Chapitre 1 suite : un étrange courrier 1967
Une étrange courrier
Un matin, en prenant le courrier dans
la boite aux lettres, je vis une missive adressée à papa dont l’expéditeur
était « Ordre de la Rose Croix »
Mouvement philosophique et traditionnel mondial non religieux non sectaire.
Maman ignorait ce dont il s’agissait. Certainement une documentation envoyée en
nombres. Je n’y croyais guère.
Le soir même, papa m’expliqua qu’il
s’intéressait à cette confrérie mais juste par curiosité et il classa la lettre
dans ses dossiers. Je n’y pensais plus jusqu’au jour où un homme se présenta à
la maison. Il avait un fort accent allemand et disait s’appeler Yves von…quelque
chose…. J’étais seule. Je lui dis que mon père était absent et lui demandai
s’il avait un message urgent à lui transmettre. Non, il me suffisait de le
prévenir que l’AMORC reprendrait contact avec lui.
Sur le coup je n’avais pas fait la
relation avec La Rose-Croix. Ce fut papa qui en parla en disant qu’il avait
réfléchi et n’adhérerait pas à cette
organisation. J’étais intrigué par cet Ordre et comme toujours attirée par le
mystérieux. Cependant, je ne poussai pas plus loin mes investigations, du moins,
pas à ce moment là.
Depuis quelques temps, je prenais des
cours de « criminologie » sans en parler à ceux qui m’entouraient. Un
voisin m’en avait parlé quand il avait su que je ne travaillais plus. Je
l’avais d’abord accompagné à une séance en visiteur, puis je m’intéressai
sérieusement au sujet. Je tenais à entrer dans un service particulier et
j’étais prête à travailler dur pour y arriver (Je vais laisser pour l’instant
dans l’obscurité cette part de ma vie).
En me promenant avec Marc vers la
place de Bellecroix, je sursautai au son d’un klaxon. J’avais pourtant bien
regardé, il n’y avait aucune voiture à l’horizon ! Elle était face à moi ! Je reconnus le
conducteur : Yves von….le visiteur du mois dernier. Que me
voulait-il ? Avais-je le temps de prendre un café avec lui ? Oui à
condition que cela soit au bar de la place car je ne monterai pas en voiture
avec lui. Il rit et se gara sur le parking.
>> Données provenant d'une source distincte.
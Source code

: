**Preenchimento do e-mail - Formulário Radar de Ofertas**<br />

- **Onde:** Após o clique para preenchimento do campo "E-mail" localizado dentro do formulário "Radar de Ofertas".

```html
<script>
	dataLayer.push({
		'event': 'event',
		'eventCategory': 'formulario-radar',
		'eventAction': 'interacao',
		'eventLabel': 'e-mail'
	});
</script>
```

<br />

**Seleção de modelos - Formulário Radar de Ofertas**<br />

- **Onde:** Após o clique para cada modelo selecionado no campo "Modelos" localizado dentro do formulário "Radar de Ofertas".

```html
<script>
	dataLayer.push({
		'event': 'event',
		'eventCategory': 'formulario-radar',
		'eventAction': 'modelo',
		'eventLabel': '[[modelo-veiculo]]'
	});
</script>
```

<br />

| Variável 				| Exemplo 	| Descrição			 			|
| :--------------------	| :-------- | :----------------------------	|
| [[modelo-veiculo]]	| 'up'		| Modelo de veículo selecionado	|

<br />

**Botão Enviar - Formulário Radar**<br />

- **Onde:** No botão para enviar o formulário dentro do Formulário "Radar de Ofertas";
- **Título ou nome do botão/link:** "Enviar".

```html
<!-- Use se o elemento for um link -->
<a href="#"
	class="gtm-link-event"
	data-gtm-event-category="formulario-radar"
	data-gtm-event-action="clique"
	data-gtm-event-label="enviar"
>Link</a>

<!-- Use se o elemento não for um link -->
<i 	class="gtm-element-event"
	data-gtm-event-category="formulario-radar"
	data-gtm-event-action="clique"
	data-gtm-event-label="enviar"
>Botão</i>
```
- Etes-vous toujours aussi
méfiante ? Permettez que je me présente : Otto Von W… communément
appelé par mon second prénom, Yves.
C’était plus facile. Je déclinai
également mon d’identité. Vivais-je près de chez mes parents ? Non, chez
eux depuis ma demande en divorce. Si jeune et déjà en instance de
divorce ! Eh, oui, il n’y a pas d’âge pour cela ! Et lui ?
Marié, deux enfants, une fille et un garçon. Que faisait-il là un
dimanche ? Il rentrait chez lui après une réunion. Devant ma mine
sceptique il m’affirma :
- Je comprends votre scepticisme,
beaucoup sont comme vous. Je ne suis pas un fanatique, simplement un
rosicrucien.
- Et c’est quoi un rosicrucien par
définition ?
- Quelqu’un qui a appris, ou apprend
à conduire son existence selon une philosophie particulière basée sur la compréhension,
la confiance et l’efficacité….
Il parla près d’une heure de ses
convictions. Même si je ne croyais pas à ce qu’il racontait, cet homme
m’impressionnait. Quel âge avait-il ?
La quarantaine très certainement, une haute stature, environ un mètre
quatre vingt cinq, des cheveux châtains et un étonnant regard vert. Il me posa
des questions sur ma vie mais je n’étais pas prête à faire des confidences. Je
ne savais même pas ce que je faisais là à écouter et à parler à un parfait
inconnu !
Marc commençait à avoir faim alors je
pris congé. Il demanda à me revoir, je n’y tenais pas. Il était marié et
l’épisode Paul Leny me suffisait. Je n’avais pas envie de voir à nouveau
apparaître une femme hystérique à la recherche de son époux ! Yves éclata
de rire ! Avais-je eu ce genre de mésaventure ? Je ne répondis pas.
Il me quitta en disant que nous aurions certainement l’occasion de nous revoir.